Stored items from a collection
*** Begin section ***
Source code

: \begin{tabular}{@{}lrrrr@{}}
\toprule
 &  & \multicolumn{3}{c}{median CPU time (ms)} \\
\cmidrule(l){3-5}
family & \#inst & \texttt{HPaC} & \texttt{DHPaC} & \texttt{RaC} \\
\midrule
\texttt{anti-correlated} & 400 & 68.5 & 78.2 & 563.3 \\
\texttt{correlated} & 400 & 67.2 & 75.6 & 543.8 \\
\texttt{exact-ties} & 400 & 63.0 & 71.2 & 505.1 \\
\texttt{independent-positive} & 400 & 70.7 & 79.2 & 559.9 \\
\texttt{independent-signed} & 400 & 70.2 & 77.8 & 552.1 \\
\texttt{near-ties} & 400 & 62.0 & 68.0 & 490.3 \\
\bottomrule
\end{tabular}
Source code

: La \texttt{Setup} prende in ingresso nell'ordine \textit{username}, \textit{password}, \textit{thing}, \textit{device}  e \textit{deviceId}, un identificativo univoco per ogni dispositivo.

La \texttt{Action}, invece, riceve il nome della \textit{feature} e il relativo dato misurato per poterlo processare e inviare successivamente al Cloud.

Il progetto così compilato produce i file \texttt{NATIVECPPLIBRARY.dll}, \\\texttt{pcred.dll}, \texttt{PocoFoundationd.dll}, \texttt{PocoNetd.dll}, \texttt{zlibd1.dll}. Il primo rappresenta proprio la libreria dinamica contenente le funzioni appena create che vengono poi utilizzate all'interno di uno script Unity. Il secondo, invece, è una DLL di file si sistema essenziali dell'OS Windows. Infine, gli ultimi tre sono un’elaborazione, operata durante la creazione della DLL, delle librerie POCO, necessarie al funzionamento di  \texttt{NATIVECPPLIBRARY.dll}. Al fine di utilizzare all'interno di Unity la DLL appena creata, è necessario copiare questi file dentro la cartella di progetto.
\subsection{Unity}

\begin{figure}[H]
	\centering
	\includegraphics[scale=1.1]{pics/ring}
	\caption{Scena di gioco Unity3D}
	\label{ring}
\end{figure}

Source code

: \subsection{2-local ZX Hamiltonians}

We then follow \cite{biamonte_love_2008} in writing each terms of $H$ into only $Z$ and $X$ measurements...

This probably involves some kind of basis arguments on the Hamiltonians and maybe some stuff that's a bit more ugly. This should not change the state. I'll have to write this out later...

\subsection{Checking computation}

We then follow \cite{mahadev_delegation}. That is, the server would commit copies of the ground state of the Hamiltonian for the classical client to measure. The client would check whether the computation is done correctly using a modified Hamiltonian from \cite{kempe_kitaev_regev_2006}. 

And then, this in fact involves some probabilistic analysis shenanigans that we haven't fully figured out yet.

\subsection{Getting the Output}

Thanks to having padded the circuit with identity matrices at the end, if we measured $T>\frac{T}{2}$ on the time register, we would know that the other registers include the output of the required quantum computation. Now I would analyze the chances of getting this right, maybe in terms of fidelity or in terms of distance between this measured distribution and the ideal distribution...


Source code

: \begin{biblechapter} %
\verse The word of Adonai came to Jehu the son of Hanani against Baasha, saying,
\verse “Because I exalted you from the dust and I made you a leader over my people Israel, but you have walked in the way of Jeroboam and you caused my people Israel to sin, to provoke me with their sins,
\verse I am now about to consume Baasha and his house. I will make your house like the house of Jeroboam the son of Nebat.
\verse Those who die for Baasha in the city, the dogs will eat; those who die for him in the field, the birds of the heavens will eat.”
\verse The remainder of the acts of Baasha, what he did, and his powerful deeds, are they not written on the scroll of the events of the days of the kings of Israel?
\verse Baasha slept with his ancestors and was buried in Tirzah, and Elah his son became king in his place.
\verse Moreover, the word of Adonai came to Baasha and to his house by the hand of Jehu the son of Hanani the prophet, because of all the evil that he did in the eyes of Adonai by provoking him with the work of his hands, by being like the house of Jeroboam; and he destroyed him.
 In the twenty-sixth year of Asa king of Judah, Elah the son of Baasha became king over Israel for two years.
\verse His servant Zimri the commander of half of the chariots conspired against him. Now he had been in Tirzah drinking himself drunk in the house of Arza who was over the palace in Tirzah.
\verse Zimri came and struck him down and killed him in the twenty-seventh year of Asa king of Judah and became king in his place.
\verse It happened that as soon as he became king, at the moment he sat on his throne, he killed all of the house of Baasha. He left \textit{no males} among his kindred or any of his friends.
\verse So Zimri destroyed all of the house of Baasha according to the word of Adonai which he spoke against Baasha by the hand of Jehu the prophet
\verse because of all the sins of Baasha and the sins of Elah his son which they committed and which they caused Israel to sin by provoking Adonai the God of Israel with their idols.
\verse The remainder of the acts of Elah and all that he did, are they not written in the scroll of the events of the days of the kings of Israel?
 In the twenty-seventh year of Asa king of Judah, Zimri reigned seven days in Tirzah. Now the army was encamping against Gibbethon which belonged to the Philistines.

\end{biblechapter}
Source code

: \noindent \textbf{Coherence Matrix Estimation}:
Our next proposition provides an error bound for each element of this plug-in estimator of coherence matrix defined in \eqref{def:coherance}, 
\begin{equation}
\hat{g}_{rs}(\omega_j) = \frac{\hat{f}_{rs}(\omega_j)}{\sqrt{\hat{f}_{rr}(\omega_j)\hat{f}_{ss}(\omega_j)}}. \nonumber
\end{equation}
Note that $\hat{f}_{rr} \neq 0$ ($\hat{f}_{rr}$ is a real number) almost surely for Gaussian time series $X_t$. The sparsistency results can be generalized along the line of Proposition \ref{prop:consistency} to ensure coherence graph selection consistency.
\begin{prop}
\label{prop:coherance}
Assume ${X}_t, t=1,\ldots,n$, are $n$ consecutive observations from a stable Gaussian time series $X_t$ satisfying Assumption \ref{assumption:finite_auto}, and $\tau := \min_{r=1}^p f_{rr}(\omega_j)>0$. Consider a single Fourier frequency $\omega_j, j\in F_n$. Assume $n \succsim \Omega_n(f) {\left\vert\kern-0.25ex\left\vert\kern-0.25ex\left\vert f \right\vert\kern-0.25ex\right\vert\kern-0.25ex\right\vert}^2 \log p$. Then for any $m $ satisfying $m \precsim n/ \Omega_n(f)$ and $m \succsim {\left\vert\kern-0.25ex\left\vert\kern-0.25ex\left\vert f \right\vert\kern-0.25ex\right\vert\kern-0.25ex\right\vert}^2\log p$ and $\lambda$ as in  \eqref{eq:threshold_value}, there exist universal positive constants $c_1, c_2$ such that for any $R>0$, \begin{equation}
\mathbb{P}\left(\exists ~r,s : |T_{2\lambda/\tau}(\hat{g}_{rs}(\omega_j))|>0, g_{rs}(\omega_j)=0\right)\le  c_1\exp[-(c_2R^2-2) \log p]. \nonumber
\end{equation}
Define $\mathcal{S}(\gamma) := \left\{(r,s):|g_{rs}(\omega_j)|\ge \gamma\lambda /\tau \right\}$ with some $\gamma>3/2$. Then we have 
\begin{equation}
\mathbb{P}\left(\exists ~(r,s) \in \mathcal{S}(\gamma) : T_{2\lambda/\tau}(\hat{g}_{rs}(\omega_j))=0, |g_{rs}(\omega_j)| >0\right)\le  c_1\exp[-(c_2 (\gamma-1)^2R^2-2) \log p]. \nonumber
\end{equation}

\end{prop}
*** End section ***
TRY IT: Each entry above needs to be duplicated exactly.

TASK RESULT:
Source code

: \begin{tabular}{@{}lrrrr@{}}
\toprule
 &  & \multicolumn{3}{c}{median CPU time (ms)} \\
\cmidrule(l){3-5}
family & \#inst & \texttt{HPaC} & \texttt{DHPaC} & \texttt{RaC} \\
\midrule
\texttt{anti-correlated} & 400 & 68.5 & 78.2 & 563.3 \\
\texttt{correlated} & 400 & 67.2 & 75.6 & 543.8 \\
\texttt{exact-ties} & 400 & 63.0 & 71.2 & 505.1 \\
\texttt{independent-positive} & 400 & 70.7 & 79.2 & 559.9 \\
\texttt{independent-signed} & 400 & 70.2 & 77.8 & 552.1 \\
\texttt{near-ties} & 400 & 62.0 & 68.0 & 490.3 \\
\bottomrule
\end{tabular}
Source code

: La \texttt{Setup} prende in ingresso nell'ordine \textit{username}, \textit{password}, \textit{thing}, \textit{device}  e \textit{deviceId}, un identificativo univoco per ogni dispositivo.

La \texttt{Action}, invece, riceve il nome della \textit{feature} e il relativo dato misurato per poterlo processare e inviare successivamente al Cloud.

Il progetto così compilato produce i file \texttt{NATIVECPPLIBRARY.dll}, \\\texttt{pcred.dll}, \texttt{PocoFoundationd.dll}, \texttt{PocoNetd.dll}, \texttt{zlibd1.dll}. Il primo rappresenta proprio la libreria dinamica contenente le funzioni appena create che vengono poi utilizzate all'interno di uno script Unity. Il secondo, invece, è una DLL di file si sistema essenziali dell'OS Windows. Infine, gli ultimi tre sono un’elaborazione, operata durante la creazione della DLL, delle librerie POCO, necessarie al funzionamento di  \texttt{NATIVECPPLIBRARY.dll}. Al fine di utilizzare all'interno di Unity la DLL appena creata, è necessario copiare questi file dentro la cartella di progetto.
\subsection{Unity}

\begin{figure}[H]
	\centering
	\includegraphics[scale=1.1]{pics/ring}
	\caption{Scena di gioco Unity3D}
	\label{ring}
\end{figure}

Source code

: \subsection{2-local ZX Hamiltonians}

We then follow \cite{biamonte_love_2008} in writing each terms of $H$ into only $Z$ and $X$ measurements...

This probably involves some kind of basis arguments on the Hamiltonians and maybe some stuff that's a bit more ugly. This should not change the state. I'll have to write this out later...

\subsection{Checking computation}

We then follow \cite{mahadev_delegation}. That is, the server would commit copies of the ground state of the Hamiltonian for the classical client to measure. The client would check whether the computation is done correctly using a modified Hamiltonian from \cite{kempe_kitaev_regev_2006}. 

And then, this in fact involves some probabilistic analysis shenanigans that we haven't fully figured out yet.

\subsection{Getting the Output}

Thanks to having padded the circuit with identity matrices at the end, if we measured $T>\frac{T}{2}$ on the time register, we would know that the other registers include the output of the required quantum computation. Now I would analyze the chances of getting this right, maybe in terms of fidelity or in terms of distance between this measured distribution and the ideal distribution...


Source code

: \begin{biblechapter} %
\verse The word of Adonai came to Jehu the son of Hanani against Baasha, saying,
\verse “Because I exalted you from the dust and I made you a leader over my people Israel, but you have walked in the way of Jeroboam and you caused my people Israel to sin, to provoke me with their sins,
\verse I am now about to consume Baasha and his house. I will make your house like the house of Jeroboam the son of Nebat.
\verse Those who die for Baasha in the city, the dogs will eat; those who die for him in the field, the birds of the heavens will eat.”
\verse The remainder of the acts of Baasha, what he did, and his powerful deeds, are they not written on the scroll of the events of the days of the kings of Israel?
\verse Baasha slept with his ancestors and was buried in Tirzah, and Elah his son became king in his place.
\verse Moreover, the word of Adonai came to Baasha and to his house by the hand of Jehu the son of Hanani the prophet, because of all the evil that he did in the eyes of Adonai by provoking him with the work of his hands, by being like the house of Jeroboam; and he destroyed him.
 In the twenty-sixth year of Asa king of Judah, Elah the son of Baasha became king over Israel for two years.
\verse His servant Zimri the commander of half of the chariots conspired against him. Now he had been in Tirzah drinking himself drunk in the house of Arza who was over the palace in Tirzah.
\verse Zimri came and struck him down and killed him in the twenty-seventh year of Asa king of Judah and became king in his place.
\verse It happened that as soon as he became king, at the moment he sat on his throne, he killed all of the house of Baasha. He left \textit{no males} among his kindred or any of his friends.
\verse So Zimri destroyed all of the house of Baasha according to the word of Adonai which he spoke against Baasha by the hand of Jehu the prophet
\verse because of all the sins of Baasha and the sins of Elah his son which they committed and which they caused Israel to sin by provoking Adonai the God of Israel with their idols.
\verse The remainder of the acts of Elah and all that he did, are they not written in the scroll of the events of the days of the kings of Israel?
 In the twenty-seventh year of Asa king of Judah, Zimri reigned seven days in Tirzah. Now the army was encamping against Gibbethon which belonged to the Philistines.

\end{biblechapter}
Source code

: \noindent \textbf{Coherence Matrix Estimation}:
Our next proposition provides an error bound for each element of this plug-in estimator of coherence matrix defined in \eqref{def:coherance}, 
\begin{equation}
\hat{g}_{rs}(\omega_j) = \frac{\hat{f}_{rs}(\omega_j)}{\sqrt{\hat{f}_{rr}(\omega_j)\hat{f}_{ss}(\omega_j)}}. \nonumber
\end{equation}
Note that $\hat{f}_{rr} \neq 0$ ($\hat{f}_{rr}$ is a real number) almost surely for Gaussian time series $X_t$. The sparsistency results can be generalized along the line of Proposition \ref{prop:consistency} to ensure coherence graph selection consistency.
\begin{prop}
\label{prop:coherance}
Assume ${X}_t, t=1,\ldots,n$, are $n$ consecutive observations from a stable Gaussian time series $X_t$ satisfying Assumption \ref{assumption:finite_auto}, and $\tau := \min_{r=1}^p f_{rr}(\omega_j)>0$. Consider a single Fourier frequency $\omega_j, j\in F_n$. Assume $n \succsim \Omega_n(f) {\left\vert\kern-0.25ex\left\vert\kern-0.25ex\left\vert f \right\vert\kern-0.25ex\right\vert\kern-0.25ex\right\vert}^2 \log p$. Then for any $m $ satisfying $m \precsim n/ \Omega_n(f)$ and $m \succsim {\left\vert\kern-0.25ex\left\vert\kern-0.25ex\left\vert f \right\vert\kern-0.25ex\right\vert\kern-0.25ex\right\vert}^2\log p$ and $\lambda$ as in  \eqref{eq:threshold_value}, there exist universal positive constants $c_1, c_2$ such that for any $R>0$, \begin{equation}
\mathbb{P}\left(\exists ~r,s : |T_{2\lambda/\tau}(\hat{g}_{rs}(\omega_j))|>0, g_{rs}(\omega_j)=0\right)\le  c_1\exp[-(c_2R^2-2) \log p]. \nonumber
\end{equation}
Define $\mathcal{S}(\gamma) := \left\{(r,s):|g_{rs}(\omega_j)|\ge \gamma\lambda /\tau \right\}$ with some $\gamma>3/2$. Then we have 
\begin{equation}
\mathbb{P}\left(\exists ~(r,s) \in \mathcal{S}(\gamma) : T_{2\lambda/\tau}(\hat{g}_{rs}(\omega_j))=0, |g_{rs}(\omega_j)| >0\right)\le  c_1\exp[-(c_2 (\gamma-1)^2R^2-2) \log p]. \nonumber
\end{equation}

\end{prop}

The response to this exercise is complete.